5. Verplaatste Veldslag
Quili was nog nooit zó blij geweest om iemand te zien. Didrik had het konijn teruggebracht, maar het had hem veel gekost. Hij had verse schrammen in zijn zij en zakte in elkaar tegen de eerste halve tent die hij tegenkwam. Ze geloofde de lovende woorden van Tibbowe steeds meer—waarom een dier zich zou opofferen voor wezens die hij niet eens kende, kon ze niet geloven. Terwijl het kamp ontwaakte, bleef ze als een bewaker bij Didrik zitten. Hij was verzonken in een diepe slaap.
Epoh en Gossin liepen weer langs, deze keer met drie lege manden.
“Jeetje, doet ook niks de hele dag,” zei Gossin luid.
Epoh keek vol afschuw. De stem van haar vriendin klonk anders dan al die jaren daarvoor. “Terwijl wij hard werken, liggen ze te slapen tegen andermans tent.”
“Puh.” Gossin maakte een gebaar met zijn vingers dat Quili niet kende, maar het was vast niet aardig. “Het wordt tijd dat iemand haar zinloze tuintje vernielt.”
Iedereen in de omgeving keek tegelijkertijd naar dat tuintje. Alsof ze waren vergeten dat het bestond, of dachten dat Quili het allang had opgegeven.

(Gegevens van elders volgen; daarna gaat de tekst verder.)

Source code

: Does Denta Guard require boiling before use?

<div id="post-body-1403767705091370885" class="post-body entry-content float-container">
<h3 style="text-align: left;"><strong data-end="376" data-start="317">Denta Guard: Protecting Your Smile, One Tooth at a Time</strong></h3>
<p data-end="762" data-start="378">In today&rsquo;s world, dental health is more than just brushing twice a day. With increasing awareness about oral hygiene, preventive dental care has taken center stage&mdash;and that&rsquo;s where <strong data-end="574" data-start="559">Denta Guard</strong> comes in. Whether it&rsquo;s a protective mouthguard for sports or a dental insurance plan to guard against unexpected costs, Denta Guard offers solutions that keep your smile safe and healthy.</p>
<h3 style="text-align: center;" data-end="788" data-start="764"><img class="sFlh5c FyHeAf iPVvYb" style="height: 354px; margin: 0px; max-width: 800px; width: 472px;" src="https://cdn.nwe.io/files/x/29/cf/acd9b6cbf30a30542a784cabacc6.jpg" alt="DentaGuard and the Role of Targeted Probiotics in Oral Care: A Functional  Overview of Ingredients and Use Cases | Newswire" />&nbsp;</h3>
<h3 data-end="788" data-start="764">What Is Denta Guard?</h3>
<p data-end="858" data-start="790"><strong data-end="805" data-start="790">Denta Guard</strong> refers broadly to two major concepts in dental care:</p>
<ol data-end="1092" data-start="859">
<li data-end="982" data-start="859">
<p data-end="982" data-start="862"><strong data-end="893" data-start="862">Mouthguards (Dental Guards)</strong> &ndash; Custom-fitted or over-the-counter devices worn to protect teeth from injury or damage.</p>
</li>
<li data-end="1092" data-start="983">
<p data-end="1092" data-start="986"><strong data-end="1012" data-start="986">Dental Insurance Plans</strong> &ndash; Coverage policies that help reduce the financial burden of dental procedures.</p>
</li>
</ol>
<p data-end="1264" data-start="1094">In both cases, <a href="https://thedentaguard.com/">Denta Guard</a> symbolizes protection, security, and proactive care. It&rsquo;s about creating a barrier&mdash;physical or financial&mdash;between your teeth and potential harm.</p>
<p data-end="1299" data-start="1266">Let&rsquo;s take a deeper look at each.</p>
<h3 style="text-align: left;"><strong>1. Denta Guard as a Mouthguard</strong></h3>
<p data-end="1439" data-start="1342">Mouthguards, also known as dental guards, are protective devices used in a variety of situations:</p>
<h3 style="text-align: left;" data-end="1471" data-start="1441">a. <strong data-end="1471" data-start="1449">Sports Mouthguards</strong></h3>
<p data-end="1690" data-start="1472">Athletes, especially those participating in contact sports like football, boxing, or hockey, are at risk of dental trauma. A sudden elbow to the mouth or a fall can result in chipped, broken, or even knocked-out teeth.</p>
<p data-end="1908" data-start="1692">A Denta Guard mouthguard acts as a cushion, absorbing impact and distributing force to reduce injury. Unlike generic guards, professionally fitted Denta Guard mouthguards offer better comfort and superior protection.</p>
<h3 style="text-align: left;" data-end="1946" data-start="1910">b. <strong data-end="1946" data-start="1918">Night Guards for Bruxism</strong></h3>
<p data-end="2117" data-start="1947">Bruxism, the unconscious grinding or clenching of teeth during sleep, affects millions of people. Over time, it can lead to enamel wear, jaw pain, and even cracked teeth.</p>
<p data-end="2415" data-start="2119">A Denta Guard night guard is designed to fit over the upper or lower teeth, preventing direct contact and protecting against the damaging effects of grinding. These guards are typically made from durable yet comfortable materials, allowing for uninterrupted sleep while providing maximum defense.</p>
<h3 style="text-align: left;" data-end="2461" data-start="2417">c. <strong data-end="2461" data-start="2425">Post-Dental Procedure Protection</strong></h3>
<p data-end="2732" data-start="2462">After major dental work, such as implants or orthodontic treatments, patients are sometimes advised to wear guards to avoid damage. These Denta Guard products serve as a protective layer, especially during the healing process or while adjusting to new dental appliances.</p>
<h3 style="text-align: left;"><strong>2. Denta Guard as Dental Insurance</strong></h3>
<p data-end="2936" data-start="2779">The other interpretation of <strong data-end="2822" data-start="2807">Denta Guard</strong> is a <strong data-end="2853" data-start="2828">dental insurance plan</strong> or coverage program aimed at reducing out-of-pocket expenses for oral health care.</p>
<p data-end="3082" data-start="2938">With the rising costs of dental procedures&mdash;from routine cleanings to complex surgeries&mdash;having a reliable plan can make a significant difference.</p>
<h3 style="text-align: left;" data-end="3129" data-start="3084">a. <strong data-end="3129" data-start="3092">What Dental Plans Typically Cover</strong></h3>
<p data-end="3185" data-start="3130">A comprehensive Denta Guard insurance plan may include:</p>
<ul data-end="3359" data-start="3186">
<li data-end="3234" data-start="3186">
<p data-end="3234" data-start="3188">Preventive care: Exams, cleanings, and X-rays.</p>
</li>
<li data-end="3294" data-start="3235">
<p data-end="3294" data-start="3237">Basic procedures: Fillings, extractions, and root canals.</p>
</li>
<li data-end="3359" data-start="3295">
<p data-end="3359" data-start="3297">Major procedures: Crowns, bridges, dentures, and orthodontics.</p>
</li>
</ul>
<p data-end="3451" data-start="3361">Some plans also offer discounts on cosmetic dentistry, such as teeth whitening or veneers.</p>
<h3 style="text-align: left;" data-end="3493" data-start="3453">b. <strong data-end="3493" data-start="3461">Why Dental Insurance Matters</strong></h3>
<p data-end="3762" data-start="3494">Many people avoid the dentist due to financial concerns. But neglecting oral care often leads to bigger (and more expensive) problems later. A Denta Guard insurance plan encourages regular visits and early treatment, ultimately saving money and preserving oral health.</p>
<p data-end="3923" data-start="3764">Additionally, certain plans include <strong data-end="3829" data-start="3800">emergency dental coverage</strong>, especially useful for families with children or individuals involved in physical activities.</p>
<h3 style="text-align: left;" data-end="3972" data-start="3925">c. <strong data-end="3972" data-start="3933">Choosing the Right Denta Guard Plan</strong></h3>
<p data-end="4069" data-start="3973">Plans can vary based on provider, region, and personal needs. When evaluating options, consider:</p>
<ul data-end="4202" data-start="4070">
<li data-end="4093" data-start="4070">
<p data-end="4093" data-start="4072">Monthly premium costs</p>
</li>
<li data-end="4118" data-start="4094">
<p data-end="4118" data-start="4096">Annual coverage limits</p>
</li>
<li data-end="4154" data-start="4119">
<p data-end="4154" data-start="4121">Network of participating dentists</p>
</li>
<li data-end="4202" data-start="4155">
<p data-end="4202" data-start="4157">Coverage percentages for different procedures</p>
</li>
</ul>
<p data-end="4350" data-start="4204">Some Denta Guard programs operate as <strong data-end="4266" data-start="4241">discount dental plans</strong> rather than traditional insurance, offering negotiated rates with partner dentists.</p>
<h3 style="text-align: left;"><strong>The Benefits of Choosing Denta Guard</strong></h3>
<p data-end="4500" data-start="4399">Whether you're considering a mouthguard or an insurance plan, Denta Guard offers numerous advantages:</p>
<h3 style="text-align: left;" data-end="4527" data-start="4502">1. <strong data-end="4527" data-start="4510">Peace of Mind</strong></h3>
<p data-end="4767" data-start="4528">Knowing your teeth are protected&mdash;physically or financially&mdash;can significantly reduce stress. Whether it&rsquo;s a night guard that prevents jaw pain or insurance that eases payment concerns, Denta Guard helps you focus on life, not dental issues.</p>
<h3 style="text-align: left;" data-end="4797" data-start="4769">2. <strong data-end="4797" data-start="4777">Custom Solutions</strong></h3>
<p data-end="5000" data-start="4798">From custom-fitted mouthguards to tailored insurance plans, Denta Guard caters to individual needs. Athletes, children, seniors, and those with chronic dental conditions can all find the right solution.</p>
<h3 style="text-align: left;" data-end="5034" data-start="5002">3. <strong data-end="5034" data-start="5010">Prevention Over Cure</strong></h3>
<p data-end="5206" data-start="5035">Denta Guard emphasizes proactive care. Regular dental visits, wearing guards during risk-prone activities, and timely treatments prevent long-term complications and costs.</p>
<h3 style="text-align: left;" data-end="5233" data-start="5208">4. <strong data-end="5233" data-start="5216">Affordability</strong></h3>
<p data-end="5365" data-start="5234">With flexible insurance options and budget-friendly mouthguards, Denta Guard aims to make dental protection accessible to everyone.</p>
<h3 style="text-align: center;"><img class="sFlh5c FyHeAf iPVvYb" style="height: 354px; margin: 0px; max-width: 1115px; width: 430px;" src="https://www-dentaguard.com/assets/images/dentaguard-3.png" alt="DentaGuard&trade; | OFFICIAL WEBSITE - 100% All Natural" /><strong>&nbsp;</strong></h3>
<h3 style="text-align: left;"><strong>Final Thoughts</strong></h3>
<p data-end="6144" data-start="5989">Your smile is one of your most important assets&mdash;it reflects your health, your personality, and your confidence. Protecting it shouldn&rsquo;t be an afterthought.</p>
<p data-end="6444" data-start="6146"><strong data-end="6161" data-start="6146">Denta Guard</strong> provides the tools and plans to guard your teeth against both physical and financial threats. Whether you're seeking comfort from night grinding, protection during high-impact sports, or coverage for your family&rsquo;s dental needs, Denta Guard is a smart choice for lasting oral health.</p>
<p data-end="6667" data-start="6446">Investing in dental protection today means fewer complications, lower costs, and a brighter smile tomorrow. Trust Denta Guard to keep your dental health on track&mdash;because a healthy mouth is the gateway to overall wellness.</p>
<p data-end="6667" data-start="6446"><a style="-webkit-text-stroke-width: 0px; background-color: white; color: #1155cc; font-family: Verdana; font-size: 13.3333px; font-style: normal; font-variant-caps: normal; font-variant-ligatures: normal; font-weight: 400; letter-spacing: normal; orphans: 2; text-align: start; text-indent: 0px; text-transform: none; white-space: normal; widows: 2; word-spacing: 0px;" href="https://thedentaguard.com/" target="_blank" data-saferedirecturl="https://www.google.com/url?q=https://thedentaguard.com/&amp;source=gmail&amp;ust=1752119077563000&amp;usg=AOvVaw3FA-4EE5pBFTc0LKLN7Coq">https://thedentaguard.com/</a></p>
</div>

En allemaal zagen ze dat meerdere stengels uit de grond kwamen. Quili sprong overeind van vreugde en rende erop af. Gossin keek geïrriteerd en slingerde achter haar aan, van boom tot boom.
Hij was er eerder dan zij en landde precies op een van de stengels. De knak klonk in Quili’s oren als een bot dat brak. Gossin was ongedeerd—haar plant zeker niet.
“Oeps! Wat onhandig zeg. Loop ik nou—” Hij struikelde opnieuw en viel plat met zijn lichaam over de volgende plant.
“Rot op! Ga weg! Stom spook.” Quili probeerde hem opzij te duwen en haar plant, tegen beter weten in, rechtop te zetten. Alsof het dan herinnerde hoe de twee stukjes weer aan elkaar moesten. Ze had gehoopt dat Didrik haar woede weer zou temperen, maar die sliep als een steen.
Het ergste moest nog komen. Epoh slenterde ook de tuin in en “struikelde” over een plantje aan de zijkant. Haar beste vriendin, haar enige vriendin, deed vrolijk mee met het doven van haar droom. Vrolijk én zenuwachtig.
“Waarom doe je dit!?”
Epohs stem was nauwelijks hoorbaar. “Ik weet het ook niet, ik weet het ook niet.”
Maar of ze zich schuldig voelde of niet, maakte niks uit. Het ging om wat je deed. En ook al begreep Quili dat, haar woede brak haar hersenen voor één tel.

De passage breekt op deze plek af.